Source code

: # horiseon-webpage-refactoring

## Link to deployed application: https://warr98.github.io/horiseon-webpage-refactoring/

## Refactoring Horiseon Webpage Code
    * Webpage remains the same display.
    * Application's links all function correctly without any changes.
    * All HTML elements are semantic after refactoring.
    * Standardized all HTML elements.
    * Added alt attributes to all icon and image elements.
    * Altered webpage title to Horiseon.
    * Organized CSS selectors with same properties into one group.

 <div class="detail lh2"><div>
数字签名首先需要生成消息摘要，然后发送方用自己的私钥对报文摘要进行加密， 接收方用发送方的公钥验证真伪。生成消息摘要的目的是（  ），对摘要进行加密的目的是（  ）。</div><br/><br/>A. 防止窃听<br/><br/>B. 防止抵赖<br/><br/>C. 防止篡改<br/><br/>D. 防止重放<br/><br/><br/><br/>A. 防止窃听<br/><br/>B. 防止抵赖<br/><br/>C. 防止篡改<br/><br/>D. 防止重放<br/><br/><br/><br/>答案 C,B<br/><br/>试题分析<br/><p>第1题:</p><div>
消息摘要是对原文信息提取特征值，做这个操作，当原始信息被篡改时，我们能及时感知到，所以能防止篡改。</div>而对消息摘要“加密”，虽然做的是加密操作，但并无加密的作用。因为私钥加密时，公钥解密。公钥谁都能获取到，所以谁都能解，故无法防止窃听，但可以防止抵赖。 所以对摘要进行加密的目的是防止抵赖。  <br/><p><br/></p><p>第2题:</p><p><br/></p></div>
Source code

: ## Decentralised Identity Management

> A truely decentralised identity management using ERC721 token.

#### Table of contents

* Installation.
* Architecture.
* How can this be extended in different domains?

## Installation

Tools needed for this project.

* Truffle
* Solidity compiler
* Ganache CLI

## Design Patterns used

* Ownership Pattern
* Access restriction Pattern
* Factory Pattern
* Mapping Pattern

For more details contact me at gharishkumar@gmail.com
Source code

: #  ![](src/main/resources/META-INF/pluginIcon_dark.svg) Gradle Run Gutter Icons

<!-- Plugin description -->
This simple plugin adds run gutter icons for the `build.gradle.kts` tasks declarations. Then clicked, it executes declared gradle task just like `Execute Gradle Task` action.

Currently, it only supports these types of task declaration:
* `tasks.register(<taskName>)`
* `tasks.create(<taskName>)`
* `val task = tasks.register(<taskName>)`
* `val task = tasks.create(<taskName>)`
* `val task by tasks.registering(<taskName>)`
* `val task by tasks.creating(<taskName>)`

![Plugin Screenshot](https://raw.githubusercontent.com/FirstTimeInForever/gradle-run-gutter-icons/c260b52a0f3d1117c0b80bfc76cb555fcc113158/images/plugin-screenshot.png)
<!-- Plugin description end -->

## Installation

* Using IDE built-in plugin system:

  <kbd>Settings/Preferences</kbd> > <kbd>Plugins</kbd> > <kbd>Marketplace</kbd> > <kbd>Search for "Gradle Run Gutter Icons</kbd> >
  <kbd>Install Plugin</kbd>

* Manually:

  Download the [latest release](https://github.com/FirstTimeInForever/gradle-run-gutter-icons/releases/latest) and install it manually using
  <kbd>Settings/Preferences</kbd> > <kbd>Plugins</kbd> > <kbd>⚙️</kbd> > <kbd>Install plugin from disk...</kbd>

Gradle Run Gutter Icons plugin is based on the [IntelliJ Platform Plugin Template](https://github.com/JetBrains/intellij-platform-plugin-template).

**EXERCISE**:
Show every line from the listing above in which the string "Settings" appears.

**WRITTEN SOLUTION**:
  <kbd>Settings/Preferences</kbd> > <kbd>Plugins</kbd> > <kbd>Marketplace</kbd> > <kbd>Search for "Gradle Run Gutter Icons</kbd> >
  <kbd>Settings/Preferences</kbd> > <kbd>Plugins</kbd> > <kbd>⚙️</kbd> > <kbd>Install plugin from disk...</kbd>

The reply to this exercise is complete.